6-K
BAIDU, INC. filed this Form 6-K on 06/28/2017
Entire Document
 


(g) Opinion of Cayman Islands Counsel for the Company. Maples and Calder (Hong Kong) LLP, Cayman Islands counsel for the Company, shall have furnished to the Representatives, at the request of the Company, their written opinion, dated the Closing Date and addressed to the Underwriters, in form and substance reasonably satisfactory to the Representatives, to the effect set forth in Annex C-2 hereto.

(h) Opinion of PRC Counsel for the Company. Han Kun Law Offices, PRC counsel for the Company, shall have furnished to the Representatives, at the request of the Company, their written opinion, dated the Closing Date and addressed to the Underwriters, in form and substance reasonably satisfactory to the Representatives, to the effect set forth in Annex C-3 hereto.

(i) Opinion of British Virgin Islands Counsel for the Company. Maples and Calder (Hong Kong) LLP, British Virgin Islands counsel for the Company, shall have furnished to the Representatives, at the request of the Company, their written opinion, dated the Closing Date and addressed to the Underwriters, in form and substance reasonably satisfactory to the Representatives, to the effect set forth in Annex C-4 hereto.

(j) Opinion of Hong Kong Counsel for the Company. Li & Partners, Hong Kong counsel for the Company, shall have furnished to the Representatives, at the request of the Company, their written opinion, dated the Closing Date and addressed to the Underwriters, in form and substance reasonably satisfactory to the Representatives, to the effect set forth in Annex C-5 hereto.

(k) Opinion and 10b-5 Statement of Counsel for the Underwriters.
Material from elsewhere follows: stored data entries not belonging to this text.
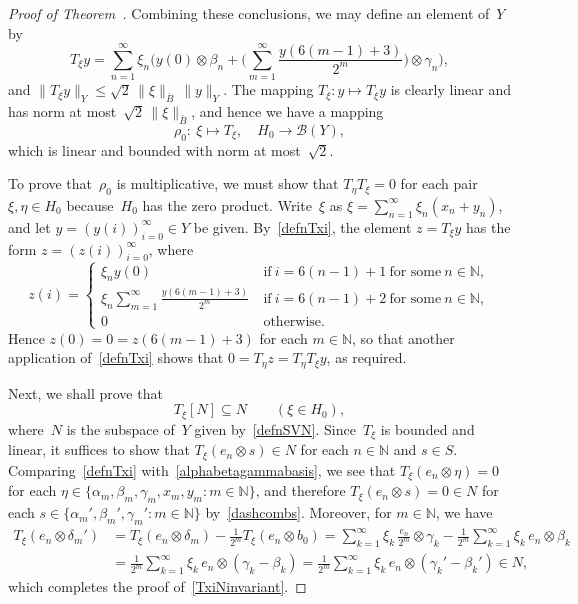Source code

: \documentclass[12pt,reqno]{amsart}
\theoremstyle{definition}
\numberwithin{equation}{section}
\renewcommand{\le}{\ensuremath{\leqslant}}
\newcommand{\N}{\mathbb{N}}
\begin{document}
\begin{proof}[Proof of Theorem~{\normalfont{\ref{WEBEsplitexact}}}]
Combining these conclusions, we may define an element of~$Y$ by
\begin{equation}\label{defnTxi}
 T_\xi y = \sum_{n=1}^\infty\xi_n\biggl(y(0)\otimes\beta_n +
 \biggl(\sum_{m=1}^\infty\frac{y(6(m-1)+3)}{2^m}\biggr)\otimes\gamma_n\biggr),
\end{equation}
and $\|T_\xi y\|_Y\le\sqrt{2}\,\|\xi\|_{\overline{B}}\,\|y\|_Y$.  The
mapping $T_\xi\colon y\mapsto T_\xi y$ is clearly linear and has norm
at most~$\sqrt{2}\,\|\xi\|_{\overline{B}}$, and hence we have a
mapping \begin{equation}\label{defnrho0} \rho_0\colon\ \xi\mapsto
  T_\xi,\quad H_0\to\mathscr{B}(Y), \end{equation} which is linear and
bounded with norm at most~$\sqrt{2}$.  

To prove that~$\rho_0$ is multiplicative, we must show that $T_\eta
T_\xi = 0$ for each pair $\xi,\eta\in H_0$ because~$H_0$ has the zero
product. Write~$\xi$ as \mbox{$\xi =
  \sum_{n=1}^\infty\xi_n(x_n+y_n)$}, and let \mbox{$y =
  (y(i))_{i=0}^\infty\in Y$} be given. By~\eqref{defnTxi}, the element
$z = T_\xi y$ has the form $z = (z(i))_{i=0}^\infty$, where
\[ z(i) = \begin{cases} \xi_n y(0)\ &\text{if}\ i =
  6(n-1)+1\ \text{for
    some}\ n\in\N,\\ 
\displaystyle{\xi_n\sum_{m=1}^\infty\frac{y(6(m-1)+3)}{2^m}}\ &\text{if}\ i
  = 6(n-1)+2\ \text{for
    some}\ n\in\N,\\ 0\ &\text{otherwise.} \end{cases} \] Hence $z(0) = 0 = z(6(m-1)+3)$ for each
$m\in\N$, so that another application of~\eqref{defnTxi} shows that $0
= T_\eta z = T_\eta T_\xi y$, as required.

Next, we shall prove that  
\begin{equation}\label{TxiNinvariant}
T_\xi[N]\subseteq N\qquad (\xi\in H_0),
\end{equation}
where~$N$ is the subspace of~$Y$ given by~\eqref{defnSVN}.
Since~$T_\xi$ is bounded and linear, it suffices to show that
$T_\xi(e_n\otimes s)\in N$ for each $n\in\N$ and $s\in S$.
Comparing~\eqref{defnTxi} with~\eqref{alphabetagammabasis}, we see
that $T_\xi(e_n\otimes\eta) = 0$ for each $\eta\in\{\alpha_m, \beta_m,
\gamma_m, x_m, y_m:m\in\N\}$, and therefore $T_\xi(e_n\otimes s) =
0\in N$
for each $s\in\{\alpha_m',\beta_m',\gamma_m':m\in\N\}$
by~\eqref{dashcombs}. Moreover, for $m\in\N$, we have
\begin{align*} T_\xi(e_n\otimes\delta_m') &= T_\xi(e_n\otimes\delta_m) -
\frac{1}{2^m}T_\xi(e_n\otimes b_0) =
\sum_{k=1}^\infty\xi_k\,\frac{e_n}{2^m}\otimes\gamma_k -
\frac{1}{2^m}\sum_{k=1}^\infty\xi_k\, e_n\otimes\beta_k\\ &=
\frac{1}{2^m}\sum_{k=1}^\infty\xi_k\,e_n \otimes(\gamma_k - \beta_k) =
\frac{1}{2^m}\sum_{k=1}^\infty\xi_k\,e_n\otimes(\gamma_k' -
\beta_k')\in N, \end{align*} which completes the proof
of~\eqref{TxiNinvariant}.


\end{proof}
\end{document}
The Representatives shall have received on and as of the Closing Date an opinion and 10b-5 statement, addressed to the Underwriters, of Davis Polk & Wardwell LLP, counsel for the Underwriters, with respect to such matters as the Representatives may reasonably request, and such counsel shall have received such documents and information as they may reasonably request to enable them to pass upon such matters.

(l) Opinion of PRC Counsel for the Underwriters. The Representatives shall have received on and as of the Closing Date an opinion, addressed to the Underwriters, of Jingtian & Gongcheng Attorneys at Law, PRC counsel for the Underwriters, with respect to such matters as the Representatives may reasonably request, and such counsel shall have received such documents and information as they may reasonably request to enable them to pass upon such matters.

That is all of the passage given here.